Rayan Zinebi

Personal information
- Full name: Rayan Zinebi Talbi
- Date of birth: 18 March 2007 (age 19)
- Place of birth: Barcelona, Spain
- Height: 1.77 m (5 ft 10 in)
- Position: Forward

Team information
- Current team: Real Madrid C (on loan from Granada)
- Number: 24

Youth career
- 2020–2023: Cornellà
- 2023–2025: Prat
- 2025–2026: Granada

Senior career*
- Years: Team / Apps / (Gls)
- 2024–2025: Prat / 12 / (0)
- 2025–: Granada B / 24 / (7)
- 2025–: Granada / 2 / (0)
- 2026–: → Real Madrid C (loan) / 0 / (0)

International career
- 2026–: Morocco U20 / 3 / (1)

= Rayan Zinebi =

Spanish footballer

Rayan Zinebi Talbi (born 18 March 2007) is a professional footballer who plays as a forward for Spanish club Real Madrid C, on loan from Recreativo Granada. Born in Spain, he represents Morocco at youth international level.

==Club career==
Born Barcelona, Catalonia to Moroccan parents, Zinebi began his career with UE Cornellà before moving to AE Prat in 2023. He made his first team debut with the latter on 1 December 2024, in a 1–0 Tercera Federación home loss to FC L'Escala, and renewed his link until 2028 five days later.
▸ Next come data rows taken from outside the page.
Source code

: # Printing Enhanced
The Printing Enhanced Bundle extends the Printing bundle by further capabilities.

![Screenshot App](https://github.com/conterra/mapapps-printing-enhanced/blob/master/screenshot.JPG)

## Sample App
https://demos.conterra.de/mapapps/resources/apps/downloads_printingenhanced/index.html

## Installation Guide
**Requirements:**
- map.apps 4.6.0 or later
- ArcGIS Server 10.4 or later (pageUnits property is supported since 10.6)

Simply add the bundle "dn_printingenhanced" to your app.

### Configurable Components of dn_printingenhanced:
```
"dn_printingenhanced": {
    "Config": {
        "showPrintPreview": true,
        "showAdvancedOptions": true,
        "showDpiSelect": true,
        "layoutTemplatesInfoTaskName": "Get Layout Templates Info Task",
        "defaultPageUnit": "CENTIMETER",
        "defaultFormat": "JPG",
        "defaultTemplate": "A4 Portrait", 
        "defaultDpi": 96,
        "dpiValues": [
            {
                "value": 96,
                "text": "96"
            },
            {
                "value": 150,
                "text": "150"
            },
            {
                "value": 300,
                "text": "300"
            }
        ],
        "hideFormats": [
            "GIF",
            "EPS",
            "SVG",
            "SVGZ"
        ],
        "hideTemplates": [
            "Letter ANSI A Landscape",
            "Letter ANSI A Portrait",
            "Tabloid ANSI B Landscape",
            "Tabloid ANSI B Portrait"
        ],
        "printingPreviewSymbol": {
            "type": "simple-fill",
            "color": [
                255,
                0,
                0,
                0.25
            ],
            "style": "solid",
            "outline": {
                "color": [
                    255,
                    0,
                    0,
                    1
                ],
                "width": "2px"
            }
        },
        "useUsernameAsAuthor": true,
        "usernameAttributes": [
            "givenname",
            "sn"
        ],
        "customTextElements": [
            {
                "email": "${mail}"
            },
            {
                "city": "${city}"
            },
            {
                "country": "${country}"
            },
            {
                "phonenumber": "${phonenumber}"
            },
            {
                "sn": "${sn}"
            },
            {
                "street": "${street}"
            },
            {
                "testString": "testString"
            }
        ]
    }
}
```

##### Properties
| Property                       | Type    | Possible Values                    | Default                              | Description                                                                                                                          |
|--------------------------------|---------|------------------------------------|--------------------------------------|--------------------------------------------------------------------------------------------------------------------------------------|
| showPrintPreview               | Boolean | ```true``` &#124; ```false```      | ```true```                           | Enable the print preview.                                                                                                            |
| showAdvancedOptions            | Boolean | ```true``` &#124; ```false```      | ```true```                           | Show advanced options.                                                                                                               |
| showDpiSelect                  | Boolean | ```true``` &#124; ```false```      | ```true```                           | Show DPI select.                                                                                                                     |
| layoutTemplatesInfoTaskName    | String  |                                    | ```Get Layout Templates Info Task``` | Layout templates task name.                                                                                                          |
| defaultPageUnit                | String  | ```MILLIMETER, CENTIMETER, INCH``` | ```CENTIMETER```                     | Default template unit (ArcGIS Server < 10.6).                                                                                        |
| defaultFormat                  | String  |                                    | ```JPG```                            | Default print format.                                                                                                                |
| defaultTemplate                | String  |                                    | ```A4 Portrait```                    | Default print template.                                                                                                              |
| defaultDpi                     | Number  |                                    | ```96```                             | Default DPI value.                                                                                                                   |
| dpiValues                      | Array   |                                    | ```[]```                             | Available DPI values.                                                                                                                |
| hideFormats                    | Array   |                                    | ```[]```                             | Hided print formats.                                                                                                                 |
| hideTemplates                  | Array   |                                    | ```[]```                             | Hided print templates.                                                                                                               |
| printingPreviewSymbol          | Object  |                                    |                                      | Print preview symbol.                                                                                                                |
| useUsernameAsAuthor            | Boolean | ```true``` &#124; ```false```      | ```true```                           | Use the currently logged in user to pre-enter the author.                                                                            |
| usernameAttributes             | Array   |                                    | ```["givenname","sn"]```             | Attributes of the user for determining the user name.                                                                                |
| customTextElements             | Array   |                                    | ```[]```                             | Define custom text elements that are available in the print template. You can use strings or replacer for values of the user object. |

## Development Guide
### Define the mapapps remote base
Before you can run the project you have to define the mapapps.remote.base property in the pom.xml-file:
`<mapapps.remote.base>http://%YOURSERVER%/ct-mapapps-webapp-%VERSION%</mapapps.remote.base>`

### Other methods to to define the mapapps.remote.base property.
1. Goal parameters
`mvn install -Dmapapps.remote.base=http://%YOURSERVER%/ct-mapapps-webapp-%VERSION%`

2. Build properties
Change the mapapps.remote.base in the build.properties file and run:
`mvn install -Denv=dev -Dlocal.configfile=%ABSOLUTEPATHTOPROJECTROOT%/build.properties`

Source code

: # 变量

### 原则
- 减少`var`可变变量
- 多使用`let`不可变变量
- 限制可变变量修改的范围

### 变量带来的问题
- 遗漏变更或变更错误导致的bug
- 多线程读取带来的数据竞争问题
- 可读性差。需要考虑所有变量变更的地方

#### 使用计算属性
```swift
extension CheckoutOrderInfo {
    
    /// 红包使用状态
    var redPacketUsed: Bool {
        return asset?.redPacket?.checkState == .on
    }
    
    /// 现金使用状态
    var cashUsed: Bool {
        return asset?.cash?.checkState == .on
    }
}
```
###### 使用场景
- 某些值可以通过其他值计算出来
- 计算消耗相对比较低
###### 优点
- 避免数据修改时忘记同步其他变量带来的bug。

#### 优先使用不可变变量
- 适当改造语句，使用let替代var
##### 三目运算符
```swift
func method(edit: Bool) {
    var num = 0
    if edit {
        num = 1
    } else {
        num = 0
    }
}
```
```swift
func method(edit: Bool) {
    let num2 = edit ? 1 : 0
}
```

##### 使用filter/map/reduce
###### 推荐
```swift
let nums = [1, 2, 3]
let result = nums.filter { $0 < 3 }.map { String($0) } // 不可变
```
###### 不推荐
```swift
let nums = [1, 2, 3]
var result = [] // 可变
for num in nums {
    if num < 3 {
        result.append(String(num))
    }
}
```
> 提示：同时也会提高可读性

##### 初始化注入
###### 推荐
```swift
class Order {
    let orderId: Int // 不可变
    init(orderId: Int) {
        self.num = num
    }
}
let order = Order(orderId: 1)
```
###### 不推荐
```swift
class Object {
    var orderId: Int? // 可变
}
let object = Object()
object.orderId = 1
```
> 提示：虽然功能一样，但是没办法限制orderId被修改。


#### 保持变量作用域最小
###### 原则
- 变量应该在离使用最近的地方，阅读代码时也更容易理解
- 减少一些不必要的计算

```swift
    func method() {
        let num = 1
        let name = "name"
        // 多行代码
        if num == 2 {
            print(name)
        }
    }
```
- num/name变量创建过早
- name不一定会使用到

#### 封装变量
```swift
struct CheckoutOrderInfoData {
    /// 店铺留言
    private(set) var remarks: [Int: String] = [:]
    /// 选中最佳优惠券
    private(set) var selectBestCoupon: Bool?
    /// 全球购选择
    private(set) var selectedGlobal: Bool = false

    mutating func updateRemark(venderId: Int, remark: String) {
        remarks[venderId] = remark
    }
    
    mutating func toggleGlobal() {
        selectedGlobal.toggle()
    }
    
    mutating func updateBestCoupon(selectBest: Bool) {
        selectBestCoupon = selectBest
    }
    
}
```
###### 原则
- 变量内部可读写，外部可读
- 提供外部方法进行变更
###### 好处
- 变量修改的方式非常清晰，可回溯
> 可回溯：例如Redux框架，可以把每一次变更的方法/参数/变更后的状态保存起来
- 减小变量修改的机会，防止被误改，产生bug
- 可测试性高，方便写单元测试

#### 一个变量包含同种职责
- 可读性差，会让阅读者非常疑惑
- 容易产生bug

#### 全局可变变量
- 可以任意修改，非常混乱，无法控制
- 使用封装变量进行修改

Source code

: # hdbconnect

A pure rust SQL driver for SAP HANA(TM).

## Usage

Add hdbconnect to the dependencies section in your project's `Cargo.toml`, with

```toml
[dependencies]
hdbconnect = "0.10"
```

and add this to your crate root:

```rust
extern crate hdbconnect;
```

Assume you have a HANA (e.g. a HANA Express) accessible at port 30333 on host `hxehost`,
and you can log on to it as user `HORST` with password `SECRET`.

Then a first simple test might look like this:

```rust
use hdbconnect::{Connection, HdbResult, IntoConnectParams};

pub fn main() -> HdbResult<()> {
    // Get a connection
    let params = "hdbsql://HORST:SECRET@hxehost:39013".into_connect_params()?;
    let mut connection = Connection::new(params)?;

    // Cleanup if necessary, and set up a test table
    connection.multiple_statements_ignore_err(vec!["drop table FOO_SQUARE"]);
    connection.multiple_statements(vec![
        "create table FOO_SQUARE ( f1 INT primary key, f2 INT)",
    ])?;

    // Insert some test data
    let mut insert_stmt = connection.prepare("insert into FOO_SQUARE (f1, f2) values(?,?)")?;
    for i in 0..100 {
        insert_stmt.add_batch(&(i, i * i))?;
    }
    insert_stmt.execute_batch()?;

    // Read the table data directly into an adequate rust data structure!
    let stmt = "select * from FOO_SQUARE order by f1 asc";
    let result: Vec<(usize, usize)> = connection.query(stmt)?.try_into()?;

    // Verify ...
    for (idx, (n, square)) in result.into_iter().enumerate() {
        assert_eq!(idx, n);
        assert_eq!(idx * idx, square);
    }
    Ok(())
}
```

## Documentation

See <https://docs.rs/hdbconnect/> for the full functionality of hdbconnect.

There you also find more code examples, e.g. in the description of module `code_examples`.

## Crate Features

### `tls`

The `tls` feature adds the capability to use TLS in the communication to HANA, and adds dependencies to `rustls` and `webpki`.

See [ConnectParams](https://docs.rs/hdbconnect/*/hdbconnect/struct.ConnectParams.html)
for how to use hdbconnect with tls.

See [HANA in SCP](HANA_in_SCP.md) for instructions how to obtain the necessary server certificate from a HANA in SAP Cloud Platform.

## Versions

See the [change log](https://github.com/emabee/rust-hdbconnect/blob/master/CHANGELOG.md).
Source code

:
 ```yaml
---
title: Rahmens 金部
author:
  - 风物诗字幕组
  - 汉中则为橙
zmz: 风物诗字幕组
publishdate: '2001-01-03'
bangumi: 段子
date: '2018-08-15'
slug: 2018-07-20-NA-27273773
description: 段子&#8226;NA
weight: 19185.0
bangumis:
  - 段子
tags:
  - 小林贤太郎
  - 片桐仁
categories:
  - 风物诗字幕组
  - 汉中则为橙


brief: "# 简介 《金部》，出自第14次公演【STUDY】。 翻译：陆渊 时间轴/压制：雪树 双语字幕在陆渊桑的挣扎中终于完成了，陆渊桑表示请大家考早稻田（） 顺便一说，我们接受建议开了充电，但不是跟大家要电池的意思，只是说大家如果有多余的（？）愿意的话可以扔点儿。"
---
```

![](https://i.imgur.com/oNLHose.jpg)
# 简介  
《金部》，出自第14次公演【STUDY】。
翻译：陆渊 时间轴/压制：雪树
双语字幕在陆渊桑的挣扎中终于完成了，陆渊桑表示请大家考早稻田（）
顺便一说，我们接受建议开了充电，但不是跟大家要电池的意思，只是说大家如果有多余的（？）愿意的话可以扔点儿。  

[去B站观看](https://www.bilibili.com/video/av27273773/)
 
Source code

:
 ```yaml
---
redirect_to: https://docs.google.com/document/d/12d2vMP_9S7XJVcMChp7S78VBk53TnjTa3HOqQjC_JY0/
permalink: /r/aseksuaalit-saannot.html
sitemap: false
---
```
On 3 September 2025, Zinebi moved to Granada CF, being initially assigned to the Juvenil squad. He soon began to appear (and score) with the reserves also in the fifth division, before starting to train with the main squad in December.

Zinebi made his first team debut with the Nazaríes on 22 March 2026, coming on as a late substitute for Gonzalo Petit in a 2–0 Segunda División away win over Real Sociedad B. On 28 August, he renewed his contract with the club until 2029, and was immediately loaned to Real Madrid C.

==International career==
Eligible to play for Morocco and Spain, Zinebi was called up to the former's under-20 team on 19 March 2026, to play in a local competition.